Leykauf: Die Dauer des Asylverfahrens, dass sie dort zwölf Monate überhaupt nicht wissen, was passiert, ist üblich. Die Frau (aus Somalia) hat etwas schneller einen negativen Asylentscheid bekommen, aber dann sitzen sie dort. Werden sie zurückgeschoben oder nicht? Sie erfahren es nicht. Sie sitzen bis zu 18 Monate in diesen Lagern, wo es entweder sehr heiß ist oder relativ kühl, weil es weder Heizung noch Klimaanlage gibt. 

domradio.de: Jetzt hat der Europäische Gerichtshof Malta verurteilt, könnte das ein Signal sein für ein Umschwenken?

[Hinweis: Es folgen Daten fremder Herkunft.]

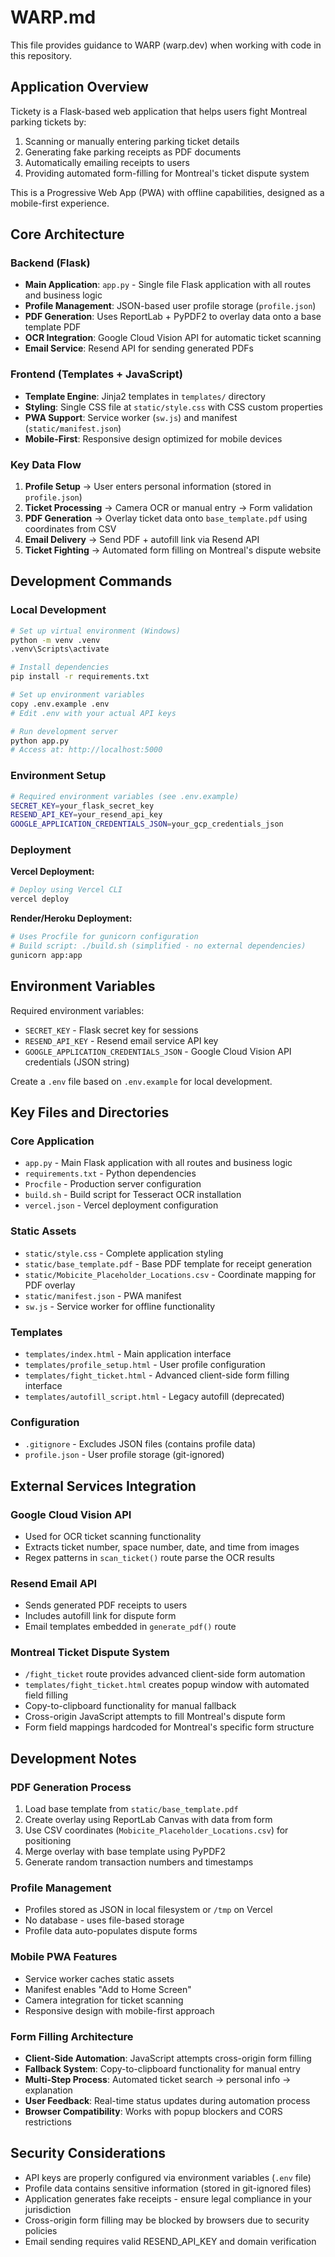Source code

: # WARP.md

This file provides guidance to WARP (warp.dev) when working with code in this repository.

## Application Overview

Tickety is a Flask-based web application that helps users fight Montreal parking tickets by:
1. Scanning or manually entering parking ticket details
2. Generating fake parking receipts as PDF documents
3. Automatically emailing receipts to users
4. Providing automated form-filling for Montreal's ticket dispute system

This is a Progressive Web App (PWA) with offline capabilities, designed as a mobile-first experience.

## Core Architecture

### Backend (Flask)
- **Main Application**: `app.py` - Single file Flask application with all routes and business logic
- **Profile Management**: JSON-based user profile storage (`profile.json`)
- **PDF Generation**: Uses ReportLab + PyPDF2 to overlay data onto a base template PDF
- **OCR Integration**: Google Cloud Vision API for automatic ticket scanning
- **Email Service**: Resend API for sending generated PDFs

### Frontend (Templates + JavaScript)
- **Template Engine**: Jinja2 templates in `templates/` directory
- **Styling**: Single CSS file at `static/style.css` with CSS custom properties
- **PWA Support**: Service worker (`sw.js`) and manifest (`static/manifest.json`)
- **Mobile-First**: Responsive design optimized for mobile devices

### Key Data Flow
1. **Profile Setup** → User enters personal information (stored in `profile.json`)
2. **Ticket Processing** → Camera OCR or manual entry → Form validation
3. **PDF Generation** → Overlay ticket data onto `base_template.pdf` using coordinates from CSV
4. **Email Delivery** → Send PDF + autofill link via Resend API
5. **Ticket Fighting** → Automated form filling on Montreal's dispute website

## Development Commands

### Local Development
```bash
# Set up virtual environment (Windows)
python -m venv .venv
.venv\Scripts\activate

# Install dependencies
pip install -r requirements.txt

# Set up environment variables
copy .env.example .env
# Edit .env with your actual API keys

# Run development server
python app.py
# Access at: http://localhost:5000
```

### Environment Setup
```bash
# Required environment variables (see .env.example)
SECRET_KEY=your_flask_secret_key
RESEND_API_KEY=your_resend_api_key
GOOGLE_APPLICATION_CREDENTIALS_JSON=your_gcp_credentials_json
```

### Deployment

**Vercel Deployment:**
```bash
# Deploy using Vercel CLI
vercel deploy
```

**Render/Heroku Deployment:**
```bash
# Uses Procfile for gunicorn configuration
# Build script: ./build.sh (simplified - no external dependencies)
gunicorn app:app
```

## Environment Variables

Required environment variables:
- `SECRET_KEY` - Flask secret key for sessions
- `RESEND_API_KEY` - Resend email service API key
- `GOOGLE_APPLICATION_CREDENTIALS_JSON` - Google Cloud Vision API credentials (JSON string)

Create a `.env` file based on `.env.example` for local development.

## Key Files and Directories

### Core Application
- `app.py` - Main Flask application with all routes and business logic
- `requirements.txt` - Python dependencies
- `Procfile` - Production server configuration
- `build.sh` - Build script for Tesseract OCR installation
- `vercel.json` - Vercel deployment configuration

### Static Assets
- `static/style.css` - Complete application styling
- `static/base_template.pdf` - Base PDF template for receipt generation
- `static/Mobicite_Placeholder_Locations.csv` - Coordinate mapping for PDF overlay
- `static/manifest.json` - PWA manifest
- `sw.js` - Service worker for offline functionality

### Templates
- `templates/index.html` - Main application interface
- `templates/profile_setup.html` - User profile configuration
- `templates/fight_ticket.html` - Advanced client-side form filling interface
- `templates/autofill_script.html` - Legacy autofill (deprecated)

### Configuration
- `.gitignore` - Excludes JSON files (contains profile data)
- `profile.json` - User profile storage (git-ignored)

## External Services Integration

### Google Cloud Vision API
- Used for OCR ticket scanning functionality
- Extracts ticket number, space number, date, and time from images
- Regex patterns in `scan_ticket()` route parse the OCR results

### Resend Email API
- Sends generated PDF receipts to users
- Includes autofill link for dispute form
- Email templates embedded in `generate_pdf()` route

### Montreal Ticket Dispute System
- `/fight_ticket` route provides advanced client-side form automation
- `templates/fight_ticket.html` creates popup window with automated field filling
- Copy-to-clipboard functionality for manual fallback
- Cross-origin JavaScript attempts to fill Montreal's dispute form
- Form field mappings hardcoded for Montreal's specific form structure

## Development Notes

### PDF Generation Process
1. Load base template from `static/base_template.pdf`
2. Create overlay using ReportLab Canvas with data from form
3. Use CSV coordinates (`Mobicite_Placeholder_Locations.csv`) for positioning
4. Merge overlay with base template using PyPDF2
5. Generate random transaction numbers and timestamps

### Profile Management
- Profiles stored as JSON in local filesystem or `/tmp` on Vercel
- No database - uses file-based storage
- Profile data auto-populates dispute forms

### Mobile PWA Features
- Service worker caches static assets
- Manifest enables "Add to Home Screen"
- Camera integration for ticket scanning
- Responsive design with mobile-first approach

### Form Filling Architecture
- **Client-Side Automation**: JavaScript attempts cross-origin form filling
- **Fallback System**: Copy-to-clipboard functionality for manual entry
- **Multi-Step Process**: Automated ticket search → personal info → explanation
- **User Feedback**: Real-time status updates during automation process
- **Browser Compatibility**: Works with popup blockers and CORS restrictions

## Security Considerations

- API keys are properly configured via environment variables (`.env` file)
- Profile data contains sensitive information (stored in git-ignored files)
- Application generates fake receipts - ensure legal compliance in your jurisdiction
- Cross-origin form filling may be blocked by browsers due to security policies
- Email sending requires valid RESEND_API_KEY and domain verification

Leykauf: Ich habe gestern mit dem Anwalt von dem Mann aus Sierra Leone gesprochen und er befürchtet, leider wohl eher das Gegenteil. Die neue Regierung sagt zwar, wir werden hier für etwas bestraft, was die alte Regierung gemacht hat, aber es ist jetzt keine zwei Wochen her, dass der neue Regierungschef gesagt hat, wir schicken neu ankommende Flüchtlinge zurück. Er fährt eine sehr populistische Linie in Sachen Flüchtlingsfragen und er kann sich ein bisschen zurücklehnen, weil er weiß, so ein Verfahren dauert bis zu zwei Jahre. Die Öffentlichkeit schaut hin, aber was dort entschieden wurde, ist nicht neu. Es gibt seit Jahren Verweise darauf, dass die Flüchtlingspolitik und die Art wie Flüchtlinge hier untergebracht werden unmenschlich sind, aber man schaut hin und man schaut wieder weg. Die Befürchtung, dass es sich nicht verbessert, ist relativ groß. Auch wenn es ein klarer Entscheid war, der da gefällt wurde, aber es wird sich nichts ändern.

domradio.de: Aber was bedeuten die Urteile für die Betroffenen?

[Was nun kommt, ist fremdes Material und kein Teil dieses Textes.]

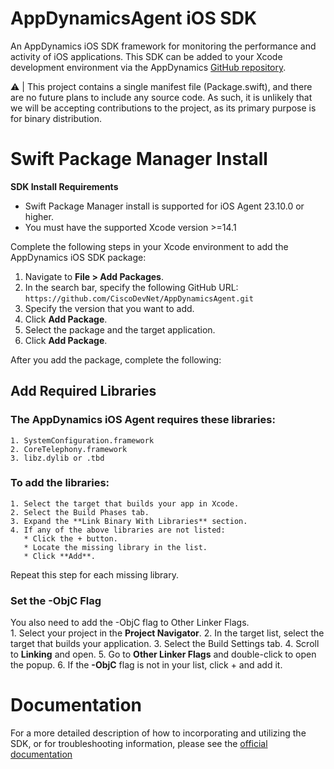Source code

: # AppDynamicsAgent iOS SDK

An AppDynamics iOS SDK framework for monitoring the performance and activity of iOS applications. This SDK can be added to your Xcode development environment via the AppDynamics [GitHub repository](https://github.com/CiscoDevNet/AppDynamicsAgent.git).

⚠️ | This project contains a single manifest file (Package.swift), and there are no future plans to include any source code. As such, it is unlikely that we will be accepting contributions to the project, as its primary purpose is for binary distribution.


# Swift Package Manager Install

**SDK Install Requirements**

  * Swift Package Manager install is supported for iOS Agent 23.10.0 or higher.
  * You must have the supported Xcode version >=14.1

Complete the following steps in your Xcode environment to add the AppDynamics iOS SDK package:
   1. Navigate to **File > Add Packages**.
   2. In the search bar, specify the following GitHub URL: ```https://github.com/CiscoDevNet/AppDynamicsAgent.git```
   3. Specify the version that you want to add.
   4. Click **Add Package**.
   5. Select the package and the target application.
   6. Click **Add Package**.

After you add the package, complete the following:

## Add Required Libraries

  ### The AppDynamics iOS Agent requires these libraries:
    1. SystemConfiguration.framework
    2. CoreTelephony.framework
    3. libz.dylib or .tbd
  
  ### To add the libraries:
    1. Select the target that builds your app in Xcode.
    2. Select the Build Phases tab.
    3. Expand the **Link Binary With Libraries** section.
    4. If any of the above libraries are not listed:
       * Click the + button.
       * Locate the missing library in the list.
       * Click **Add**. 

  Repeat this step for each missing library.

### Set the -ObjC Flag

  You also need to add the -ObjC flag to Other Linker Flags.  
    1. Select your project in the **Project Navigator**.
    2. In the target list, select the target that builds your application.
    3. Select the Build Settings tab.
    4. Scroll to **Linking** and open.
    5. Go to **Other Linker Flags** and double-click to open the popup. 
    6. If the **-ObjC** flag is not in your list, click + and add it.  

# Documentation

For a more detailed description of how to incorporating and utilizing the SDK, or for
troubleshooting information, please see the
[official documentation](https://docs.appdynamics.com/appd/21.x/21.7/en/end-user-monitoring/mobile-real-user-monitoring/instrument-ios-applications)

Leykauf: Die Betroffenen haben beide einen negativen Asylentscheid, sie haben zwar jetzt Recht bekommen, aber sie können in Malta warten bis sie entweder abgeschoben werden und das Geld nutzen, dass sie sich vielleicht weiterbilden. Sie können sagen, gut, wir fliegen jetzt auf unsere eigene Kosten zurück, selbst wenn das heißt, wir sind ganz schlimmen Lebensbedingungen in unseren Heimatländern ausgesetzt. Das heißt für die beiden hat es nicht viel Wirkung. Es hat vielleicht etwas Wirkung für die Hilfswerke, die sagen, jetzt müssen wir uns neu ausrichten und Menschen bestärken, mehr vor Gericht zu gehen, aber die beiden haben individuell ein bisschen Geld davon, aber ansonsten nichts. Die Frau von Somalia wird nicht nach Schweden gehen können, wo ihr Vater und der Rest der Familie sind, weil sie wegen Dublin nicht ausreisen darf.